The Information technology (IT) infrastructure of organizations may vary in scale and scope based on the organization's size and respective requirements. For example, the number of software applications deployed in an organization may vary from a few basic software applications (for example, email) to a large number of applications.
For a better understanding of the solution, examples will now be described, purely by way of example, with reference to the accompanying drawings, in which:
The IT environment of an enterprise may comprise of a handful of software applications to hundreds of applications. In some cases, complex license models combined with easily installable software may drive the management of software assets to become uncontrollable, causing failed audits and unexpected spending.
Accurate and fast software recognition may provide a number of benefits to an enterprise. For example, it may help prevent software overspend, avoid new purchases, respond quickly to external and internal software audits, and reduce manual effort involved with Software Asset Management (SAM) activities. However, identifying software applications installed in an enterprise environment and the ability to know what and where software is being used may pose technical challenges.

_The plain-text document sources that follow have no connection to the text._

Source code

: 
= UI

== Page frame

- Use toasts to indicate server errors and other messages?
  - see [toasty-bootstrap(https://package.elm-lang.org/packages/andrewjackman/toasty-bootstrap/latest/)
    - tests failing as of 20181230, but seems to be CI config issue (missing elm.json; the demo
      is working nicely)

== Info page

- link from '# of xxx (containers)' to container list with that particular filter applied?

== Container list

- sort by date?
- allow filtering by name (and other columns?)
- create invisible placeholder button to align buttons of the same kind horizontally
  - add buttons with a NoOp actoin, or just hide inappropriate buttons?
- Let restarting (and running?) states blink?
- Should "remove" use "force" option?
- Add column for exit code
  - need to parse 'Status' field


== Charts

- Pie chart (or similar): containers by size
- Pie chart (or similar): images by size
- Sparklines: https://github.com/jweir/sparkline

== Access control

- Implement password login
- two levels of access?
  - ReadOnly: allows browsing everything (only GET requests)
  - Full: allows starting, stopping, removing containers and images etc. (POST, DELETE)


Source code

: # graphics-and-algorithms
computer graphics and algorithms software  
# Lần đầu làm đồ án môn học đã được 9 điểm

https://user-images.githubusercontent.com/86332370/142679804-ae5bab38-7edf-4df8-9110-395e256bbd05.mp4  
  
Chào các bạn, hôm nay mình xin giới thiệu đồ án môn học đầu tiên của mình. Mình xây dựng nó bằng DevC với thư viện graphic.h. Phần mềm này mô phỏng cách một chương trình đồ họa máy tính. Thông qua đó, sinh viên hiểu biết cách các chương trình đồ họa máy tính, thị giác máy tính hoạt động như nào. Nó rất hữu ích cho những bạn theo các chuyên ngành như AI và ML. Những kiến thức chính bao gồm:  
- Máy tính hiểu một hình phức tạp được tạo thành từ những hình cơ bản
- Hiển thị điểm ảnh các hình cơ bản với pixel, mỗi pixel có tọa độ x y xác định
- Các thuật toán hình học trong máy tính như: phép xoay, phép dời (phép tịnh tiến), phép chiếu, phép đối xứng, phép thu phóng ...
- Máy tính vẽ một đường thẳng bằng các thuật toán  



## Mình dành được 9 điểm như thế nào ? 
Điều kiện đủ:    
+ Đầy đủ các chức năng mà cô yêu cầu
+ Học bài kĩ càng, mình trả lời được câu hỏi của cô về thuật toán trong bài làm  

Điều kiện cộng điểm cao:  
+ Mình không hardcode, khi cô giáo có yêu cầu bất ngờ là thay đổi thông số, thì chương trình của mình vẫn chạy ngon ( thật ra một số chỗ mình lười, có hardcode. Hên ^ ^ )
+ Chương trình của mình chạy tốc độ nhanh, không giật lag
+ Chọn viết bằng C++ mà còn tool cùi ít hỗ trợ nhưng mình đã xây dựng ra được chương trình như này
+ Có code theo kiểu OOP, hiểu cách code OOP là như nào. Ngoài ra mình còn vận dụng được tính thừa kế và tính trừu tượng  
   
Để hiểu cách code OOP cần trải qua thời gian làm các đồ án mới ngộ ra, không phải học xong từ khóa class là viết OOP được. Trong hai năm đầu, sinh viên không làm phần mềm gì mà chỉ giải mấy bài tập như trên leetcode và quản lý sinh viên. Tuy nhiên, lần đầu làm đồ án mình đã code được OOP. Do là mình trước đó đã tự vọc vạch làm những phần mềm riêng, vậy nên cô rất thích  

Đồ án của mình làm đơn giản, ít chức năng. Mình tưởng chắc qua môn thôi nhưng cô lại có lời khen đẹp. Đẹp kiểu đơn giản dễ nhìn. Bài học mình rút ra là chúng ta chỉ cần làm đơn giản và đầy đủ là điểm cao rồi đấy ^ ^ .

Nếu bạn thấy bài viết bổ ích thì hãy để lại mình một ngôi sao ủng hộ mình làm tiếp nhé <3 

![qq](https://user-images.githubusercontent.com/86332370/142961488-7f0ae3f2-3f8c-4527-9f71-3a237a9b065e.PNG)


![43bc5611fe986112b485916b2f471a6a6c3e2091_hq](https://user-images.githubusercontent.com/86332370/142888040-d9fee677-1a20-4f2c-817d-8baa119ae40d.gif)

To address these technical challenges, the present disclosure describes various examples for classifying software (machine-executable instructions). In an example, a determination may be made whether a software installation directory includes a file to run software. In response to a determination that the software installation directory includes a file to run the software, information may be extracted from text data associated with the software installation directory using named entity recognition technique. Further, respective relevance scores of the files in the software installation directory may be determined, wherein the respective relevance scores may represent respective relevance of the files against the extracted information. The files may be classified as one of a primary file, a secondary file, or a tertiary file based on their respective relevance scores.
Computing device 102 may represent any type of system capable of reading machine-executable instructions. Examples of the computing device 102 may include a server, a desktop computer, a notebook computer, a tablet computer, a thin client, a mobile device, a personal digital assistant (PDA), and the like.

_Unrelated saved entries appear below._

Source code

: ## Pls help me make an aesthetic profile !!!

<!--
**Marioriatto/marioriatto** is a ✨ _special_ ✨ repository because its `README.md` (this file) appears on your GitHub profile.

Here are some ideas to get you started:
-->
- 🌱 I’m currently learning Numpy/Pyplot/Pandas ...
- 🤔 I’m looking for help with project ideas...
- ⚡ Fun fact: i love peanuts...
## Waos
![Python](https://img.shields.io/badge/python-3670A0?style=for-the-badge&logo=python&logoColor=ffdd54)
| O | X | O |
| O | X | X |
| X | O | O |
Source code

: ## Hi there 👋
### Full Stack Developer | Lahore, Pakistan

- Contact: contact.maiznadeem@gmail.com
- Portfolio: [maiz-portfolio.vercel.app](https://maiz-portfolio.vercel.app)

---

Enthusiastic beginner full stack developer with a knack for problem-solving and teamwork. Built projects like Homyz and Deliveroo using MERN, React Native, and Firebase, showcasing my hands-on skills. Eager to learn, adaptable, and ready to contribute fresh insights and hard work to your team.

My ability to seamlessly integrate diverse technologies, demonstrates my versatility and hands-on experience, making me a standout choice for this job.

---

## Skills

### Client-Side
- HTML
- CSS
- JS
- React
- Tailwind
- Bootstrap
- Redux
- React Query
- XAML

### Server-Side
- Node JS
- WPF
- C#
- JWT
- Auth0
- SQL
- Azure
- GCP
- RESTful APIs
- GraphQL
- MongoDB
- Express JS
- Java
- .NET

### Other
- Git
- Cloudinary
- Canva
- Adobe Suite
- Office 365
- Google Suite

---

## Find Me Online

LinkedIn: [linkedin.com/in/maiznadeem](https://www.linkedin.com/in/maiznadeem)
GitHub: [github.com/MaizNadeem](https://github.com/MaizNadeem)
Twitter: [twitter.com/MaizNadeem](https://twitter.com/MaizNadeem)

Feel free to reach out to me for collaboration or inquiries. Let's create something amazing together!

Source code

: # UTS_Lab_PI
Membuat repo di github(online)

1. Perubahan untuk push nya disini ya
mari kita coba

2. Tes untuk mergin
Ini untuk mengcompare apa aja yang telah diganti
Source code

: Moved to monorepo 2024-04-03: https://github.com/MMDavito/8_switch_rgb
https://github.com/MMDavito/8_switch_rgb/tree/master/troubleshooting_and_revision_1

In an example, computing 102 device may include a determination engine 152, an extraction engine 154, a relevance engine 156, and a classification engine 158.
Engines 152, 154, 156, and 158 may be any combination of hardware and programming to implement the functionalities of the engines described herein. In examples described herein, such combinations of hardware and programming may be implemented in a number of different ways. For example, the programming for the engines may be processor executable instructions stored on at least one non-transitory machine-readable storage medium and the hardware for the engines may include at least one processing resource to execute those instructions. In some examples, the hardware may also include other electronic circuitry to at least partially implement at least one engine of the computing device 102. In some examples, the at least one machine-readable storage medium may store instructions that, when executed by the at least one processing resource, at least partially implement some or all engines of the computing device. In such examples, the computing device 102 may include the at least one machine-readable storage medium storing the instructions and the at least one processing resource to execute the instructions.
In an example, determination engine 152 may determine whether a software installation directory on computing device 102 includes a file(s) to run software. Such files may include a file without which the software may not run. For example, an executable file (e.g., .exe file).
As used herein, a software installation directory may refer to a directory that stores the program files of software (or computer application). In some examples, the software installation directory may be referred to as application installation directory, program installation directory, or program files folder.
In an example, software may be installed across multiple directories on computing device. However, a file(s) to run the software (e.g., an executable file) may be present in one directory. In an example, a determination engine 152 may identify a software installation directory that includes such a file(s).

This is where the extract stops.